The great problem of education is to effect the necessary mediation without destroying originality, and this can only be done by organizing experiences which shall conduct to a preconceived end. This truth is now widely realized, and everywhere we find increasing demand for experiments in natural science and illustrations in all branches of study. But only Fröbel has seen that this same method should be applied to the youngest children and to the most familiar facts, and by a series of objects in which essential qualities are strongly contrasted, aims to excite the mind to conscious antithesis.

It may be urged that if this process of comparison is natural to the mind, the mind may safely be trusted to follow it out. We might as well argue that because the law of gravitation has been discovered, each generation should, unaided, discover it anew. The contrasts of nature are so blended into harmony that their opposition is lost, yet this very opposition must be felt before their harmony can be realized. Fröbel simply accelerates the natural tendency of thought by carefully abstracting from material things their essential qualities, and then so arranging his gifts that each one shall throw some distinctive attribute into relief. Thus in the first gift he presents contrasts of color; in the second, contrasts of form; in the third, contrasts of size; in the fourth, contrasts of dimension; in the fifth he offers both contrasts of angles and contrasts of number; while in the sixth he repeats, emphasizes and mediates the contrasts of the preceding gifts. Passing to the plane in the seventh gift he offers subtler contrasts of form, while the connected and disconnected slats render these still more striking by showing how they are produced. The sticks and rings which, properly speaking, are one gift, contrast the straight and curved line, and offer striking perceptions of position and direction. And finally the solids, planes and lines are mutually illustrative, and the child learns both clearly to distinguish the different parts of his solids and to connect his planes and lines with them, identifying at last his stick, the embodiment of the straight line, with the axis of the sphere, the edge of the cube and the side of the square, and the ring which embodies the curve with the circumference of the sphere and the edge of the cylinder.

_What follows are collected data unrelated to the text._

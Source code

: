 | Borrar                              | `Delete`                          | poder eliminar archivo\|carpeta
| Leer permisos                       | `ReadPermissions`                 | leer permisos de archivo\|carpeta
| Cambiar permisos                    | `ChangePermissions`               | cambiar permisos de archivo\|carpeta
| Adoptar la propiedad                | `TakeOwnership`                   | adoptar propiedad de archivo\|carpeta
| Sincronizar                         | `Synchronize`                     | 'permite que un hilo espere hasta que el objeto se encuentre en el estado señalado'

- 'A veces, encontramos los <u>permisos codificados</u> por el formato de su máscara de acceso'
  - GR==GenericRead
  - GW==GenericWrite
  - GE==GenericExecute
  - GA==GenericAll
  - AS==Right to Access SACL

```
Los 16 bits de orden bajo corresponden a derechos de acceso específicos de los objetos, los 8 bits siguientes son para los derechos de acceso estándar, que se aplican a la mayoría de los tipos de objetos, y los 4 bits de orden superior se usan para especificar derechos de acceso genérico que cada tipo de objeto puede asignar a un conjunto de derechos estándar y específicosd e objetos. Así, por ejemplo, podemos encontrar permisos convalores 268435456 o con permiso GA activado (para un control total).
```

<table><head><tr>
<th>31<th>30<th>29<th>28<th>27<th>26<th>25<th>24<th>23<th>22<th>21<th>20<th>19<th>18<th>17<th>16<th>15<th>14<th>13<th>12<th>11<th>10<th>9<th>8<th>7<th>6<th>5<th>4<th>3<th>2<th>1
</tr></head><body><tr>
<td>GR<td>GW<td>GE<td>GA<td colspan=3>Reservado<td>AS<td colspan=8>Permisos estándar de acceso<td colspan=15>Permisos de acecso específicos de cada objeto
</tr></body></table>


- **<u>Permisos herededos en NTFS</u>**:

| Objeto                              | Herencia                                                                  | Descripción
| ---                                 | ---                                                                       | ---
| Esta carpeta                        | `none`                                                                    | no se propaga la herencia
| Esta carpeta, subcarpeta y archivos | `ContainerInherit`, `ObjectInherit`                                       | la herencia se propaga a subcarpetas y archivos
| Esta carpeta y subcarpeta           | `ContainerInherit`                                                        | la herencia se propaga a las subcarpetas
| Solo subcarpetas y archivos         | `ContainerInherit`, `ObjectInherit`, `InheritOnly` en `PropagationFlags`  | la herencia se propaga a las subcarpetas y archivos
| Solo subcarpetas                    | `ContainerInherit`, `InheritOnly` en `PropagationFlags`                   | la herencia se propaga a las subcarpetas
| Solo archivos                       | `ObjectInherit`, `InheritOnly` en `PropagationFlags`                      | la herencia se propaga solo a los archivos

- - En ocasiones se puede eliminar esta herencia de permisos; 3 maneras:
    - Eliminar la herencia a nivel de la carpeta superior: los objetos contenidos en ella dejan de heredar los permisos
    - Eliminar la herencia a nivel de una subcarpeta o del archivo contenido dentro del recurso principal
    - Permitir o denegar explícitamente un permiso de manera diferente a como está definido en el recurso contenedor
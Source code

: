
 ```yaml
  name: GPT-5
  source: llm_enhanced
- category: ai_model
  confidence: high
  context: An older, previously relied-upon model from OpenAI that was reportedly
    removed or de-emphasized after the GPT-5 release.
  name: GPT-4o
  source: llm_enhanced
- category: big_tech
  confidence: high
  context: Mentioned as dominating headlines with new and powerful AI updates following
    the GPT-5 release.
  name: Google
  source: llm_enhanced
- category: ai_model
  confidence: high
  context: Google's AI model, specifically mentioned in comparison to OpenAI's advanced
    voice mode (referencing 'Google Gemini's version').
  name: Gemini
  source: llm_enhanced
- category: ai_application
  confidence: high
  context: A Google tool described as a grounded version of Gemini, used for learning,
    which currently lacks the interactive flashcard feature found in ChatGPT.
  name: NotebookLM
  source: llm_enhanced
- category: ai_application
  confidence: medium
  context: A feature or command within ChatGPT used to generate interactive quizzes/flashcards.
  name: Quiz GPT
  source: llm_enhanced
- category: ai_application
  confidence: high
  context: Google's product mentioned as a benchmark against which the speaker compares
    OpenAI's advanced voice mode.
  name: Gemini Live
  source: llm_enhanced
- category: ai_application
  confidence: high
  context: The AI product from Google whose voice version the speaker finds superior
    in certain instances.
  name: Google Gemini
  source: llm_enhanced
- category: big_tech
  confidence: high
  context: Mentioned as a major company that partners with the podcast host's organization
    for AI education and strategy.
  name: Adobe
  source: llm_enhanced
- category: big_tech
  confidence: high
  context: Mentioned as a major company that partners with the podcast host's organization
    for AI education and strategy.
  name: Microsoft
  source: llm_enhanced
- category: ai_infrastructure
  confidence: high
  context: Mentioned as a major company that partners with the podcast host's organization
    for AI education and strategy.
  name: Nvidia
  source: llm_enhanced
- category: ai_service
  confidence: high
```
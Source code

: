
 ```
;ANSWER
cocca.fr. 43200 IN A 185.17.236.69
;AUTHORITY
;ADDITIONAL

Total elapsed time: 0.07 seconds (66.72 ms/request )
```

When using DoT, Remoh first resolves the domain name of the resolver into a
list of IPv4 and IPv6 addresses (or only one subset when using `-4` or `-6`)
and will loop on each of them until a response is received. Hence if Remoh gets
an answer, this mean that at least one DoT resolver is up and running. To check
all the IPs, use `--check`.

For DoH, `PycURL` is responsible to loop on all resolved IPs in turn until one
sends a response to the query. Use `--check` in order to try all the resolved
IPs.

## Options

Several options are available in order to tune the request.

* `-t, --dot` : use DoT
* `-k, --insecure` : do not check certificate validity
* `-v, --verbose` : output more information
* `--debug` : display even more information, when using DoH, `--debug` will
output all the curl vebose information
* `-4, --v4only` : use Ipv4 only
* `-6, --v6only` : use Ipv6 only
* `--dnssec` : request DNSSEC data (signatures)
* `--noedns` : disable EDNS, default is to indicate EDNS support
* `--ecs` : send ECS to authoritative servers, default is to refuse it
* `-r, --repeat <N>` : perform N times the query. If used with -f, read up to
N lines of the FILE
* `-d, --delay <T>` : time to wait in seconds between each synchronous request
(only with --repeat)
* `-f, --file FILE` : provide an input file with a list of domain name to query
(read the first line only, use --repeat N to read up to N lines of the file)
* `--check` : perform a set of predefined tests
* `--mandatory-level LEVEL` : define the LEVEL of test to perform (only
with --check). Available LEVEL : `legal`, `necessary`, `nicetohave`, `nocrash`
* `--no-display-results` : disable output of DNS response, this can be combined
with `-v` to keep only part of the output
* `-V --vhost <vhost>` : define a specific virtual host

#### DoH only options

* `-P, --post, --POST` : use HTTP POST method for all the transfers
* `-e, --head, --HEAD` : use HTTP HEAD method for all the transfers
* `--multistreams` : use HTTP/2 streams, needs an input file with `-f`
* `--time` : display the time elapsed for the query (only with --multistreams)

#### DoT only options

These contrasts of color, size, form, number, dimension, relation, direction and position illustrated in the gifts are applied in the occupations, and supplemented in the games and songs by contrasts of smell, taste, movement and sound. There is no salient attribute of material things which is not thus thrown into light, and as a consequence sharply defined and firmly grasped by the mind.

We realize the significance of this result more fully when we reflect

that by the perception of analogies between the material and spiritual world, the words designating the acts, objects, qualities and relations of the one have been adapted to express the acts, powers, states and relations of the other. There is no single word of our intellectual or moral vocabulary which was not originally applied to something apprehensible by the senses, and many of the most important of them refer to physical facts and qualities with which the child gets acquainted in his earliest years. When, for instance, we speak of great men, great actions, greatness, the analogy is obviously to size; when we call a man straightforward, allude to crooked dealings or describe a character as angular, we borrow from the language of lines and their relations; when we talk of lives rounded into completeness and actions that are fair and square, we are debtors to analogies with form; when we speak of high station, deep truths, broad views, we refer, however, unconsciously to the "threefold measure which dwells in space;" and when we mourn over dark sorrows and black crimes, we steal our words from the vocabulary of color. It was part of Fröbel's idea to make the child sensible of these relationships by connecting his first perception of the moral force of words directly with the physical fact to which they stand in analogy. To give only a single illustration, in the game of the joiner the child alternates long and short movements while imitating the act of planing. The long and short of movement is then connected with the long and short of sound, the long and short of form, and the long and short of time; and finally, through the story of Goliath and David, in telling which the contrast between the tall giant and the stripling who defied and conquered him is emphasized, the distinction between physical and moral greatness is foreshadowed to the mind. The mark of the true Kindergarten is the all-pervading connection between the things of sense and the things of thought.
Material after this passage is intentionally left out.